»»

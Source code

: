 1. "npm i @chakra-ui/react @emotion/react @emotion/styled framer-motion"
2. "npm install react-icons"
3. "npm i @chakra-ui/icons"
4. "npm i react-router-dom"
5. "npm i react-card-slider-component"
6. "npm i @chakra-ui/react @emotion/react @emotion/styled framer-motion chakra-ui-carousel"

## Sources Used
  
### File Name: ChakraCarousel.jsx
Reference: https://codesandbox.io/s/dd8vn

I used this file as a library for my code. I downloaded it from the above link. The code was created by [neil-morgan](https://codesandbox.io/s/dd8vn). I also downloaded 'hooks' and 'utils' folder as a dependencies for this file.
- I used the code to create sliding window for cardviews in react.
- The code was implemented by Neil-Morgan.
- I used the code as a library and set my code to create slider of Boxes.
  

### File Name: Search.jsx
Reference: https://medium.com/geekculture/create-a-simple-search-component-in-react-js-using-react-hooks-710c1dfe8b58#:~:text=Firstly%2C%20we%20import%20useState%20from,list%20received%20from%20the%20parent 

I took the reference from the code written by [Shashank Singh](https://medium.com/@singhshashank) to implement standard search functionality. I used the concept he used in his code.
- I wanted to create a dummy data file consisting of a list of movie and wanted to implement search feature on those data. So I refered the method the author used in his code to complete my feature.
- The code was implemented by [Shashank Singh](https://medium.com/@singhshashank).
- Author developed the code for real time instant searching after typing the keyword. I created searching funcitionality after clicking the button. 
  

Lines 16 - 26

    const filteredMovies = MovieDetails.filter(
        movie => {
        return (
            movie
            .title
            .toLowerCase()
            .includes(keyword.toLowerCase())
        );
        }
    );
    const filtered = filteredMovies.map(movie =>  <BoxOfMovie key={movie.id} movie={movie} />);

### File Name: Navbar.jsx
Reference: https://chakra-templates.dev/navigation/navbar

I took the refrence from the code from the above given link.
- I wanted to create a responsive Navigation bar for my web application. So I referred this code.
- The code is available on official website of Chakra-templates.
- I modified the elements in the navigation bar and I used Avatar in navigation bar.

««

Each line, from the one that holds "I took the refrence" through the last line of the entries, must be repeated exactly. Leave out everything else.

I took the refrence from the code from the above given link.
- I wanted to create a responsive Navigation bar for my web application. So I referred this code.
- The code is available on official website of Chakra-templates.
- I modified the elements in the navigation bar and I used Avatar in navigation bar.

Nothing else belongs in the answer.